Navré pour ceux que je choquerai avec les détails scabreux. (Façon de parler, je ne vois pas de quoi je devrais être désolé.) Pour les exposés généralistes et bon teint, vous avez Wikipedia. Ici, vous aura droit à la version complète et en plus, c’est du vrai cul vécu !

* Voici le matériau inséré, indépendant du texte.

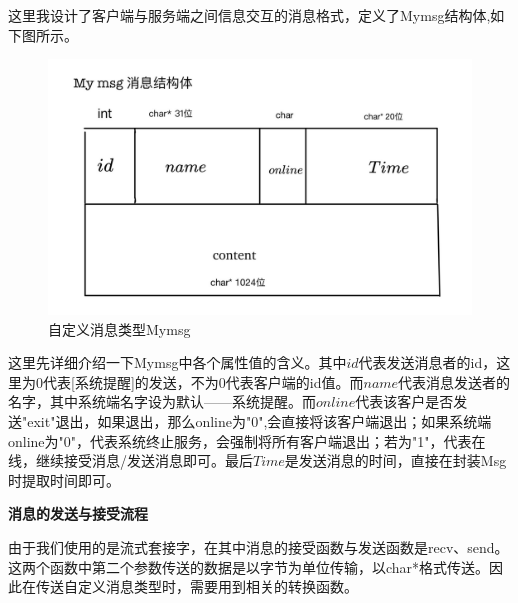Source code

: \documentclass[12pt]{article}
\begin{document}
这里我设计了客户端与服务端之间信息交互的消息格式，定义了Mymsg结构体,如下图所示。
\begin{figure}[H]
        \centering
        \includegraphics[scale=0.18]{fig/3.png}
        \caption{自定义消息类型Mymsg}
       \label{fig:3}
\end{figure}
这里先详细介绍一下Mymsg中各个属性值的含义。其中$id$代表发送消息者的id，这里为0代表[系统提醒]的发送，不为0代表客户端的id值。而$name$代表消息发送者的名字，其中系统端名字设为默认——系统提醒。而$online$代表该客户是否发送"exit"退出，如果退出，那么online为"0",会直接将该客户端退出；如果系统端online为"0"，代表系统终止服务，会强制将所有客户端退出；若为"1"，代表在线，继续接受消息/发送消息即可。最后$Time$是发送消息的时间，直接在封装Msg时提取时间即可。

\vspace{\baselineskip}
\textbf{\large{消息的发送与接受流程}}

由于我们使用的是流式套接字，在其中消息的接受函数与发送函数是recv、send。这两个函数中第二个参数传送的数据是以字节为单位传输，以char*格式传送。因此在传送自定义消息类型时，需要用到相关的转换函数。
\end{document}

Un petit coup vite fait en guise d’introduction

On considère les love hotels comme une spécialité nippone aussi typique que les sushis. Mouaip. J’aurais tendance à supposer pour ma part que l’invention de l’hôtel de passe n’a suivi que de quelques heures celle du presque plus vieux métier du monde (après chasseur, pêcheur, cueilleur). Et puis en-dehors des établissements spécialisés, qui n’a jamais recyclé une chambre d’hôtel “normal” pour se livrer à une copulation occasionnelle faute d’avoir son propre pieu ou une banquette arrière sous la main ? Enfin que dire de certains lieux de joviale perdition qui proposent à leurs clients du cul, un lit, un décor et une batterie d’accessoires à faire frémir un tenancier de sex-shop ? Du club échangiste au gîte rural, on peut trouver son bonheur sans se taper 8000 bornes jusqu’au Japon. (Je pense notamment à la célébrissime Fistinière qui vous accueillera à bras ouverts et poings fermés.)
Bref, je rigole doucement d’une “exception cul-turelle” battue en brèche par ce que j’ai pu voir ou tester d’Anvers à Las Vegas, de Londres à Tokyo… Les voyages forment la jeunesse et déforment les orifices de certaines autochtones… Bref, donc.

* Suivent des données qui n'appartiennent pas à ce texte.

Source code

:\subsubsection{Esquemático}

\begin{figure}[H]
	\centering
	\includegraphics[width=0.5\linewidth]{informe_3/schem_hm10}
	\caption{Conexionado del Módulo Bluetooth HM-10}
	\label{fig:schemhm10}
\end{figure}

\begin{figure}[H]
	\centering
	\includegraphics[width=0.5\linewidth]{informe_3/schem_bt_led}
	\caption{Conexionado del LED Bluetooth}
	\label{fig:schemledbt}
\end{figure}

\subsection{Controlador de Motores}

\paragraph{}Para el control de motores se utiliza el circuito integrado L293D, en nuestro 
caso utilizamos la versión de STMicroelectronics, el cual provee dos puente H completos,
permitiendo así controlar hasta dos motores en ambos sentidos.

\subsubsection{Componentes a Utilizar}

Cependant il faut bien reconnaître que l’idée n’est pas complètement fausse. Les Japonais ont effectivement une façon bien à eux de concevoir la chose. Il y a bien une spécificité japonaise dans le domaine. Ne serait-ce aussi que parce qu’ici ces hôtels ont pignon sur rue là où l’Occident miserait plutôt sur la discrétion associée à la honte (?) d’aller aux putes. Un comble quand on sait à quel point la notion de honte imprègne nombre de codes et comportements nippons…

Love hotels, was ist das ?

Je laisse maintenant de côté le reste du monde pour ne plus me concentrer que sur le Japon. A chacun de comparer avec ses propres expériences à travers les boules le globe.
Ce qui suit provient moitié de constatations lors d’une virée en amoureux (sic) avec Yumi, moitié de recherches sur le sujet. Les photos sont glanées sur le Net, puisque je ne partais pas en reportage et que le seul appareil dont je disposais est celui que Dame Nature m’a attribué.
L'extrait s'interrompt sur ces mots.